Creighton, who voted in favor of the pay raises, then apologized for his action later, said the answer depends on how long objectors can keep the pay raise issue alive.
"I think we need to see what the future holds," he said. "Does it start to die down? [Or] does it build to a crescendo, plateau and put pressure on all the legislators?"
Several House sources have said that Perzel, upon his return, planned to demote the House Republicans who voted against the pay raise bill and who also hold committee chairmanships -- those positions pay more than the new $81,050 base salary, so losing the chair is equivalent to losing pay. On the Democratic side, Minority Leader H. William DeWeese has already demoted those who voted "no" on the raises.
Many Republican lawmakers, as a result, don't want to speak ill of Perzel, one of several people being mentioned as a possible gubernatorial candidate in 2010. But, in background conversations, many have said that they wish he were here to take more of the heat.
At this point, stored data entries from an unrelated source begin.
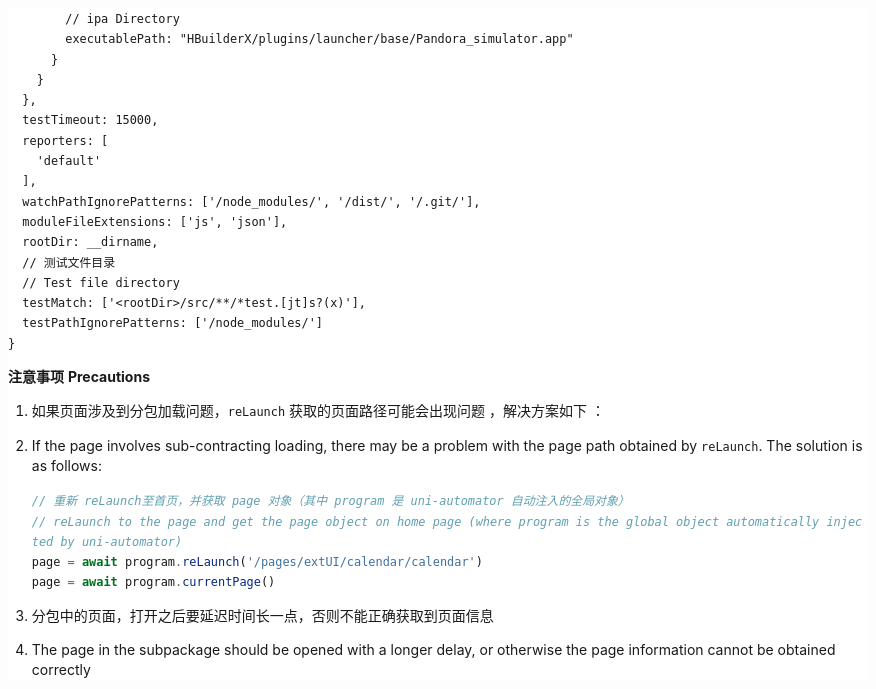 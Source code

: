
 ```
        // ipa Directory
        executablePath: "HBuilderX/plugins/launcher/base/Pandora_simulator.app"
      }
    }
  },
  testTimeout: 15000,
  reporters: [
    'default'
  ],
  watchPathIgnorePatterns: ['/node_modules/', '/dist/', '/.git/'],
  moduleFileExtensions: ['js', 'json'],
  rootDir: __dirname,
  // 测试文件目录
  // Test file directory
  testMatch: ['<rootDir>/src/**/*test.[jt]s?(x)'],
  testPathIgnorePatterns: ['/node_modules/']
}

```



**注意事项**
**Precautions**

1. 如果页面涉及到分包加载问题，`reLaunch` 获取的页面路径可能会出现问题 ，解决方案如下 ：
1. If the page involves sub-contracting loading, there may be a problem with the page path obtained by `reLaunch`. The solution is as follows:

    ```javascript
    // 重新 reLaunch至首页，并获取 page 对象（其中 program 是 uni-automator 自动注入的全局对象）
   // reLaunch to the page and get the page object on home page (where program is the global object automatically injected by uni-automator)
    page = await program.reLaunch('/pages/extUI/calendar/calendar')
    page = await program.currentPage()
    ```

2. 分包中的页面，打开之后要延迟时间长一点，否则不能正确获取到页面信息
2. The page in the subpackage should be opened with a longer delay, or otherwise the page information cannot be obtained correctly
"It seems like we're all out there on our own," one Republican lawmaker said.
Another said that the issue wasn't necessarily Perzel's absence, but that this was the most serious in a string of big issues where he has sided with Rendell rather than the majority of his caucus -- the income tax hike, slots and now the pay raises.
"You have repeated cases where the so-called leader is leading opposite the will of caucus," said one Republican, who asked to remain anonymous. "He's led us in the wrong direction."
Bill Green, a Republican political consultant, said that GOP lawmakers are less annoyed with Perzel's absence than they are with the surprising shelf life of the pay raise story.
"I don't think they're mad at leadership," Green said. "They're just mad that the story has taken fire." They have no one to blame but themselves, he said -- by approving the pay raises right before leaving for vacation, there wasn't any other legislative news to fill the summer vacuum.